Osteoid osteomas are more common than osteoblastomas accounting for approximately 10-12% of all benign bone tumors and 3% of primary bone tumors [7]. These lesions are more common in the lower extremity long bones, where more than 50% of lesions are reported to occur [7]. Osteoid osteoma, by contrast, is commonly located within cortical bone [8]. Like osteoblastoma, these lesions are exceptionally rare in the maxillofacial region with a tendency for the mandible when they do occur [10, 12, 13]. Osteoid osteoma has a characteristic nocturnal pain pattern and limited growth potential usually presenting small in size. Gender predilection and average age range in the maxillofacial region are similar to that of osteoblastoma [2, 10, 12].

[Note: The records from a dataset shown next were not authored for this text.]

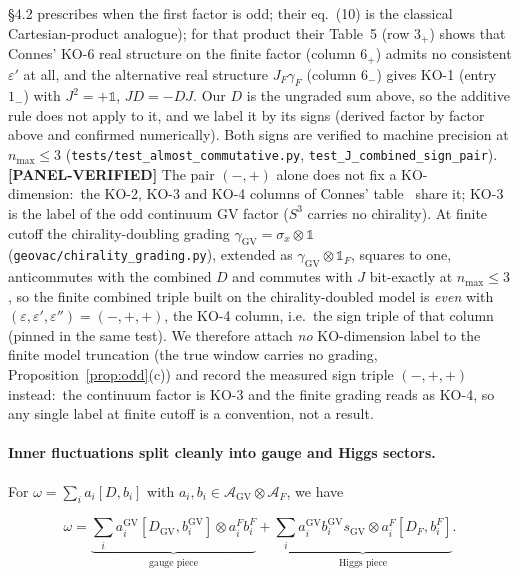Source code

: \documentclass[11pt]{article}
\begin{document}
\S 4.2 prescribes when the first factor is odd; their eq.~(10) is the
classical Cartesian-product analogue); for that product their Table~5
(row $3_+$) shows that Connes' KO-6 real structure on the finite factor
(column $6_+$) admits no consistent $\varepsilon'$ at all, and the
alternative real structure $J_F \gamma_F$ (column $6_-$) gives KO-1
(entry $1_-$) with $J^2 = +\mathbb{1}$, $J D = -D J$.  Our $D$ is the ungraded sum above, so the
additive rule does not apply to it, and we label it by its signs
(derived factor by factor above and confirmed numerically).  Both
signs are verified to machine precision at $n_{\max} \le
3$ (\texttt{tests/test\_almost\_commutative.py},
\texttt{test\_J\_combined\_sign\_pair}).  \textbf{[PANEL-VERIFIED]} The
pair $(-, +)$ alone does not fix a KO-dimension:\ the KO-2, KO-3 and
KO-4 columns of Connes' table~\cite{connes1995,vansuijlekom_book2015} share it; KO-3 is the label of the odd
continuum GV factor ($S^3$ carries no chirality).  At finite cutoff the chirality-doubling grading
$\gamma_{\mathrm{GV}} = \sigma_x \otimes \mathbb{1}$
(\texttt{geovac/chirality\_grading.py}), extended as
$\gamma_{\mathrm{GV}} \otimes \mathbb{1}_F$, squares to one,
anticommutes with the combined $D$ and commutes with $J$ bit-exactly
at $n_{\max} \le 3$, so the finite combined triple built on the
chirality-doubled model is \emph{even} with
$(\varepsilon, \varepsilon', \varepsilon'') = (-, +, +)$, the KO-4
column, i.e.\ the sign triple of that column (pinned in the same test).  We therefore
attach \emph{no} KO-dimension label to the finite model truncation
(the true window carries no grading, Proposition~\ref{prop:odd}(c)) and
record the measured sign triple $(-, +, +)$ instead:\ the continuum
factor is KO-3 and the finite grading reads as KO-4, so any single
label at finite cutoff is a convention, not a result.

\paragraph{Inner fluctuations split cleanly into gauge and Higgs
sectors.}  For $\omega = \sum_i a_i [D, b_i]$ with $a_i, b_i \in
\mathcal{A}_{\mathrm{GV}} \otimes \mathcal{A}_F$, we have

\begin{equation}
\label{eq:omega_decomp}
\omega = \underbrace{\sum_i a_i^{\mathrm{GV}} [D_{\mathrm{GV}},
b_i^{\mathrm{GV}}] \otimes a_i^F b_i^F}_{\text{gauge piece}} +
\underbrace{\sum_i a_i^{\mathrm{GV}} b_i^{\mathrm{GV}}
s_{\mathrm{GV}} \otimes a_i^F [D_F, b_i^F]}_{\text{Higgs
piece}}.
\end{equation}
\end{document}
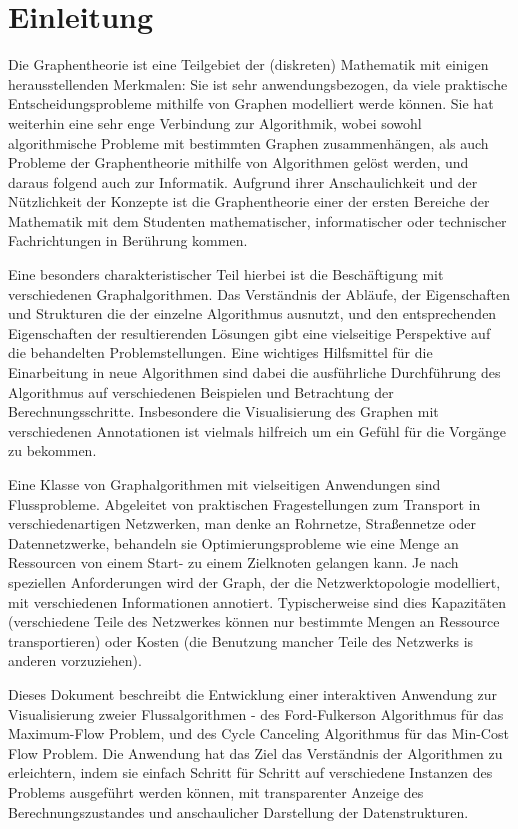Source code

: \chapter*{Einleitung}

Die Graphentheorie ist eine Teilgebiet der (diskreten) Mathematik mit einigen herausstellenden Merkmalen: Sie ist sehr anwendungsbezogen, da viele praktische Entscheidungsprobleme mithilfe von Graphen modelliert werde können. Sie hat weiterhin eine sehr enge Verbindung zur Algorithmik, wobei sowohl algorithmische Probleme mit bestimmten Graphen zusammenhängen, als auch Probleme der Graphentheorie mithilfe von Algorithmen gelöst werden, und daraus folgend auch zur Informatik. Aufgrund ihrer Anschaulichkeit und der Nützlichkeit der Konzepte ist die Graphentheorie einer der ersten Bereiche der Mathematik mit dem Studenten mathematischer, informatischer oder technischer Fachrichtungen in Berührung kommen.

Eine besonders charakteristischer Teil hierbei ist die Beschäftigung mit verschiedenen Graphalgorithmen. Das Verständnis der Abläufe, der Eigenschaften und Strukturen die der einzelne Algorithmus ausnutzt, und den entsprechenden Eigenschaften der resultierenden Lösungen gibt eine vielseitige Perspektive auf die behandelten Problemstellungen. Eine wichtiges Hilfsmittel für die Einarbeitung in neue Algorithmen sind dabei die ausführliche Durchführung des Algorithmus auf verschiedenen Beispielen und Betrachtung der Berechnungsschritte. Insbesondere die Visualisierung des Graphen mit verschiedenen Annotationen ist vielmals hilfreich um ein Gefühl für die Vorgänge zu bekommen.

Eine Klasse von Graphalgorithmen mit vielseitigen Anwendungen sind Flussprobleme. Abgeleitet von praktischen Fragestellungen zum Transport in verschiedenartigen Netzwerken, man denke an Rohrnetze, Straßennetze oder Datennetzwerke, behandeln sie Optimierungsprobleme wie eine Menge an Ressourcen von einem Start- zu einem Zielknoten gelangen kann. Je nach speziellen Anforderungen wird der Graph, der die Netzwerktopologie modelliert, mit verschiedenen Informationen annotiert. Typischerweise sind dies Kapazitäten (verschiedene Teile des Netzwerkes können nur bestimmte Mengen an Ressource transportieren) oder Kosten (die Benutzung mancher Teile des Netzwerks is anderen vorzuziehen).

Dieses Dokument beschreibt die Entwicklung einer interaktiven Anwendung zur Visualisierung zweier Flussalgorithmen - des Ford-Fulkerson Algorithmus für das Maximum-Flow Problem, und des Cycle Canceling Algorithmus für das Min-Cost Flow Problem. Die Anwendung hat das Ziel das Verständnis der Algorithmen zu erleichtern, indem sie einfach Schritt für Schritt auf verschiedene Instanzen des Problems ausgeführt werden können, mit transparenter Anzeige des Berechnungszustandes und anschaulicher Darstellung der Datenstrukturen. 

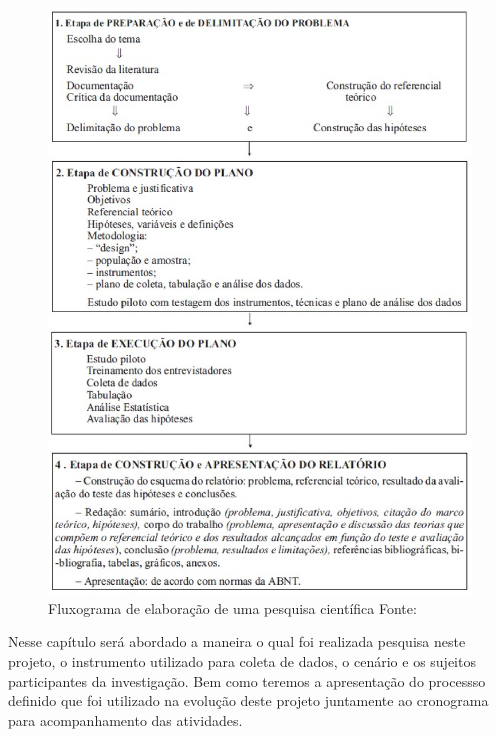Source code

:     \begin{figure}[ht!]
        \centering
            \includegraphics[keepaspectratio=true,scale=0.75]
                                      {figuras/figura18.eps}
                \caption[Fluxograma de elaboração de uma pesquisa científica]{Fluxograma de elaboração de uma pesquisa científica
                \protect\linebreak Fonte: }
                \label{figura18}
    \end{figure}

    Nesse capítulo será abordado a maneira o qual foi realizada pesquisa neste projeto, o instrumento utilizado para coleta
    de dados, o cenário e os sujeitos participantes da investigação. Bem como teremos a apresentação do processso
    definido que foi utilizado na evolução deste projeto juntamente ao cronograma para acompanhamento das atividades.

Radiographically, both lesions usually appear as well-circumscribed, mixed density lesions surrounded by a sclerotic rim. Osteoid osteoma usually displays a larger area of sclerotic bone formation than osteoblastoma [7, 10]. Osteoblastoma is known to expand and erode the surrounding bone. In osteoid osteoma, a discrete central area of lucency known as the nidus with patchy mineralization and an ovoid shape can be appreciated [7, 10, 12]. This radiographic presentation of the central nidus is most easily appreciated in cortical lesions and may be more difficult to distinguish if the lesion arises from medullary bone [7].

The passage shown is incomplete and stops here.